## WHAT THE TASK ASKS
Take from the material every line that contains the word "plusieurs".

## INPUT MATERIAL
• • • • • • •

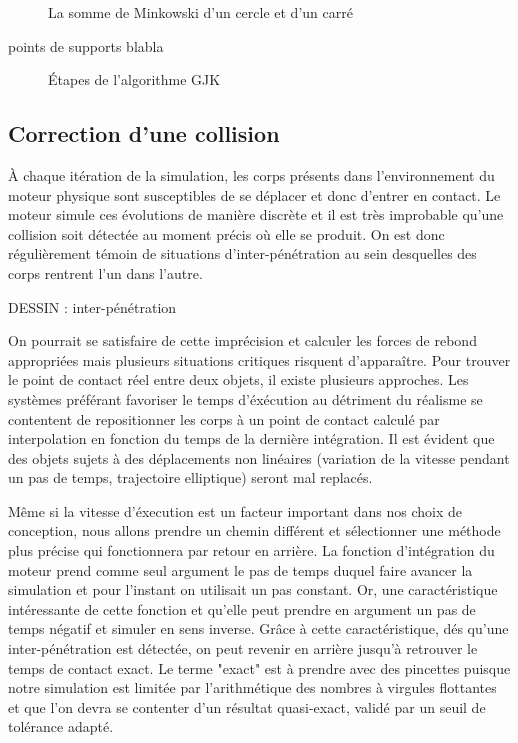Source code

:\begin{figure}
  \caption{La somme de Minkowski d'un cercle et d'un carré}
\end{figure}

points de supports blabla

\begin{figure}
  
  \caption{{\'E}tapes de l'algorithme GJK}
\end{figure}

\subsection{Correction d'une collision}

\`A chaque itération de la simulation, les corps présents dans
l'environnement du moteur physique sont susceptibles de se déplacer et
donc d'entrer en contact. Le moteur simule ces évolutions de manière
discrète et il est très improbable qu'une collision soit détectée au
moment précis o\`u elle se produit. On est donc régulièrement témoin
de situations d'inter-pénétration au sein desquelles des corps
rentrent l'un dans l'autre.

DESSIN : inter-pénétration

On pourrait se satisfaire de cette imprécision et calculer les forces
de rebond appropriées mais plusieurs situations critiques risquent
d'apparaître. Pour trouver le point de contact réel entre deux objets,
il existe plusieurs approches. Les systèmes préférant favoriser le
temps d'éxécution au détriment du réalisme se contentent de
repositionner les corps à un point de contact calculé par
interpolation en fonction du temps de la dernière intégration. Il est
évident que des objets sujets à des déplacements non linéaires
(variation de la vitesse pendant un pas de temps, trajectoire
elliptique) seront mal replacés.

Même si la vitesse d'éxecution est un facteur important dans nos choix
de conception, nous allons prendre un chemin différent et sélectionner
une méthode plus précise qui fonctionnera par retour en arrière. La
fonction d'intégration du moteur prend comme seul argument le pas de
temps duquel faire avancer la simulation et pour l'instant on
utilisait un pas constant. Or, une caractéristique intéressante de
cette fonction et qu'elle peut prendre en argument un pas de temps
négatif et simuler en sens inverse. Grâce à cette caractéristique, dés
qu'une inter-pénétration est détectée, on peut revenir en arrière
jusqu'à retrouver le temps de contact exact. Le terme "exact" est à
prendre avec des pincettes puisque notre simulation est limitée par
l'arithmétique des nombres à virgules flottantes et que l'on devra se
contenter d'un résultat quasi-exact, validé par un seuil de tolérance
adapté.

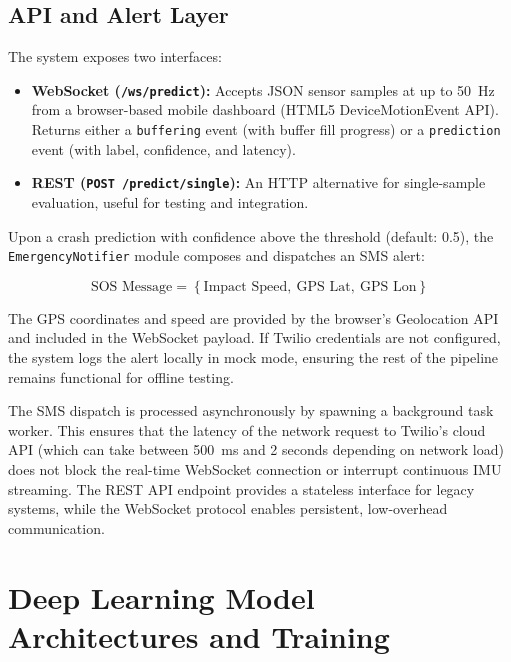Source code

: \documentclass[journal]{IEEEtran}
\begin{document}
\subsection{API and Alert Layer}

The system exposes two interfaces:

\begin{itemize}
  \item \textbf{WebSocket (\texttt{/ws/predict}):} Accepts JSON sensor samples
        at up to 50~Hz from a browser-based mobile dashboard
        (HTML5 DeviceMotionEvent API). Returns either a \texttt{buffering}
        event (with buffer fill progress) or a \texttt{prediction} event
        (with label, confidence, and latency).

  \item \textbf{REST (\texttt{POST /predict/single}):} An HTTP alternative for
        single-sample evaluation, useful for testing and integration.
\end{itemize}

Upon a crash prediction with confidence above the threshold (default: 0.5), the
\texttt{EmergencyNotifier} module composes and dispatches an SMS alert:

\begin{equation}
  \text{SOS Message} = \left\{
    \text{Impact Speed},\ \text{GPS Lat},\ \text{GPS Lon}
  \right\}
  \label{eq:sos}
\end{equation}

The GPS coordinates and speed are provided by the browser's Geolocation API
and included in the WebSocket payload. If Twilio credentials are not configured,
the system logs the alert locally in mock mode, ensuring the rest of the pipeline
remains functional for offline testing.

The SMS dispatch is processed asynchronously by spawning a background task worker. This ensures that the latency of the network request to Twilio's cloud API (which can take between 500~ms and 2 seconds depending on network load) does not block the real-time WebSocket connection or interrupt continuous IMU streaming. The REST API endpoint provides a stateless interface for legacy systems, while the WebSocket protocol enables persistent, low-overhead communication.


\section{Deep Learning Model Architectures and Training}
\label{sec:models}
\end{document}
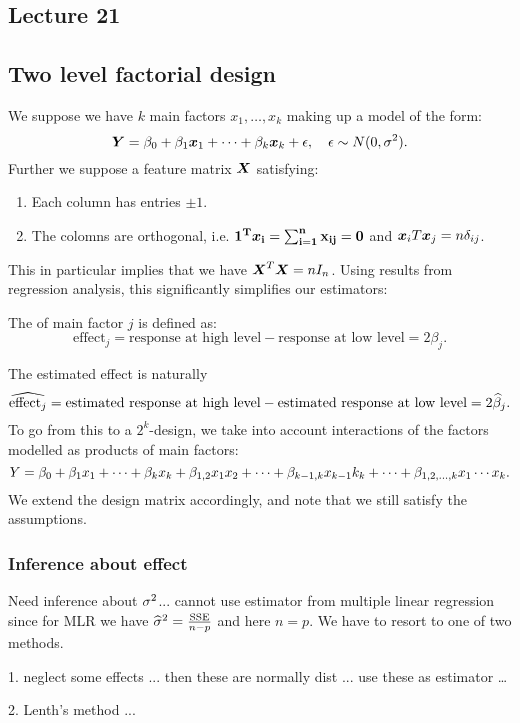 \subsection*{Lecture  21}
\subsection{Two level factorial design}

We suppose we have $k$ main factors $x_1,\dots,x_k$ making up a model of the form:
$$
    \boldsymbol{Y}=\beta_0 + \beta_1\boldsymbol{x}_1+\dots+\beta_k\boldsymbol{x}_k + \epsilon, \quad \epsilon\sim N(0, \sigma^2).
$$ 
Further we suppose a feature matrix $\boldsymbol{X}$ satisfying:
\begin{enumerate}
    \item Each column has entries $\pm 1$.
    \item The colomns are orthogonal, i.e. $\bf{1}^T\boldsymbol{x}_i=\sum_{i=1}^n x_{ij}=0$ and $\boldsymbol{x}_iT\boldsymbol{x}_j=n\delta_{ij}$. 
\end{enumerate}

This in particular implies that we have $\boldsymbol{X}^T \boldsymbol{X} = n I_n$. Using results from regression analysis, this significantly simplifies our estimators:


\begin{definition}
    The  of main factor $j$ is defined as:
    $$
        \textrm{effect}_j = \textrm{response at high level} - \textrm{response at low level} = 2\beta_j.
    $$
\end{definition}
The estimated effect is naturally
$$
    \widehat{\textrm{effect}_j} = \textrm{estimated response at high level} - \textrm{estimated response at low level} = 2\widehat{\beta}_j.
$$
To go from this to a $2^k$-design, we take into account interactions of the factors modelled as products of main factors:
$$
    Y = \beta_0 + \beta_1x_1+\dots+\beta_kx_k + \beta_{1,2}x_1x_2 + \dots+\beta_{k-1,k}x_{k-1}k_{k}+\dots+\beta_{1,2,\dots,k}x_1\cdots x_k.
$$
We extend the design matrix accordingly, and note that we still satisfy the assumptions. 


\subsubsection{Inference about effect}

Need inference about $\sigma^2$... cannot use estimator from multiple linear regression since for MLR we have $\widehat{\sigma}^2=\frac{\textrm{SSE}}{n-p}$ and here $n=p$. We have to resort to one of two methods.

1. neglect some effects ... then these are normally dist ... use these as estimator \dots

2. Lenth's method ...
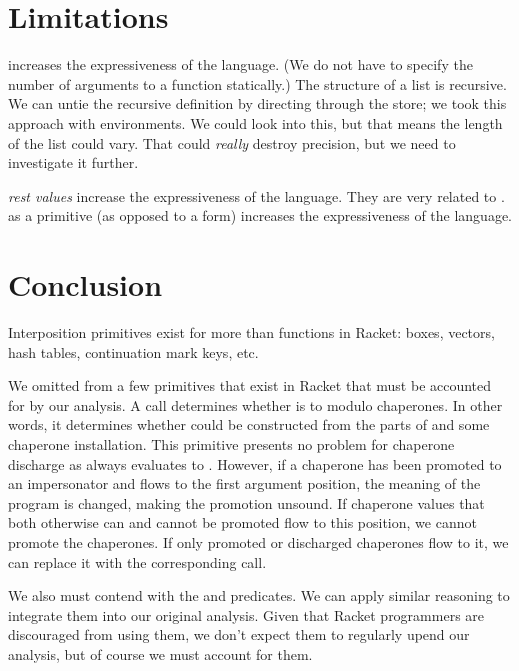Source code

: \documentclass{sigplanconf}
\begin{document}
\section{Limitations}

 increases the expressiveness of the language.
(We do not have to specify the number of arguments to a function statically.)
The structure of a list is recursive.
We can untie the recursive definition by directing through the store; we took this approach with environments.
We could look into this, but that means the length of the list could vary.
That could \emph{really} destroy precision, but we need to investigate it further.

\emph{rest values} increase the expressiveness of the language. They are very related to .
 as a primitive (as opposed to a form) increases the expressiveness of the language.

\section{Conclusion}

Interposition primitives exist for more than functions in Racket: boxes, vectors, hash tables, continuation mark keys, etc.

We omitted from \chapcalc a few primitives that exist in Racket that must be accounted for by our analysis.
A call  determines whether  is  to  modulo chaperones.
In other words, it determines whether  could be constructed from the parts of  and some chaperone installation.
This primitive presents no problem for chaperone discharge as  always evaluates to .
However, if a chaperone has been promoted to an impersonator and flows to the first argument position, the meaning of the program is changed, making the promotion unsound.
If chaperone values that both otherwise can and cannot be promoted flow to this position, we cannot promote the chaperones.
If only promoted or discharged chaperones flow to it, we can replace it with the corresponding  call.

We also must contend with the  and  predicates. We can apply similar reasoning to integrate them into our original analysis.
Given that Racket programmers are discouraged from using them, we don't expect them to regularly upend our analysis, but of course we must account for them.
\end{document}
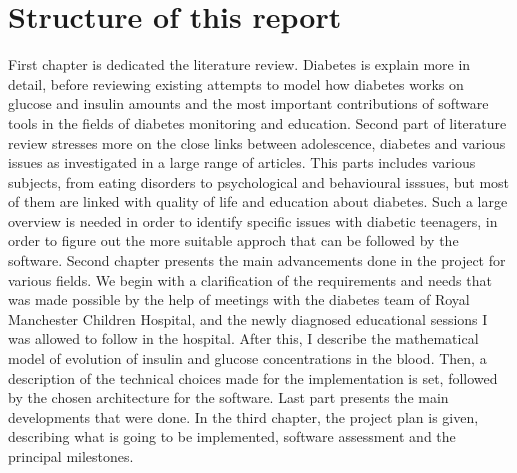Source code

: \documentclass[12pt,MSc]{muthesis}
\begin{document}
\section{Structure of this report}

First chapter is dedicated the literature review. Diabetes is explain more in detail, before reviewing existing attempts to model how diabetes works on glucose and insulin amounts and the most important contributions of software tools in the fields of diabetes monitoring and education. Second part of literature review stresses more on the close links between adolescence, diabetes and various issues as investigated in a large range of articles. This parts includes various subjects, from eating disorders to psychological and behavioural isssues, but most of them are linked with quality of life and education about diabetes. Such a large overview is needed in order to identify specific issues with diabetic teenagers, in order to figure out the more suitable approch that can be followed by the software. 
Second chapter presents the main advancements done in the project for various fields. We begin with a clarification of the requirements and needs that was made possible by the help of meetings with the diabetes team of Royal Manchester Children Hospital, and the newly diagnosed educational sessions I was allowed to follow in the hospital. After this, I describe the mathematical model of evolution of insulin and glucose concentrations in the blood. Then, a description of the technical choices made for the implementation is set, followed by the chosen architecture for the software. Last part presents the main developments that were done.
In the third chapter, the project plan is given, describing what is going to be implemented, software assessment and the principal milestones.
 











\end{document}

• • • • • • •

## OUTPUT OF THE TASK
de rebond appropriées mais plusieurs situations critiques risquent
il existe plusieurs approches. Les systèmes préférant favoriser le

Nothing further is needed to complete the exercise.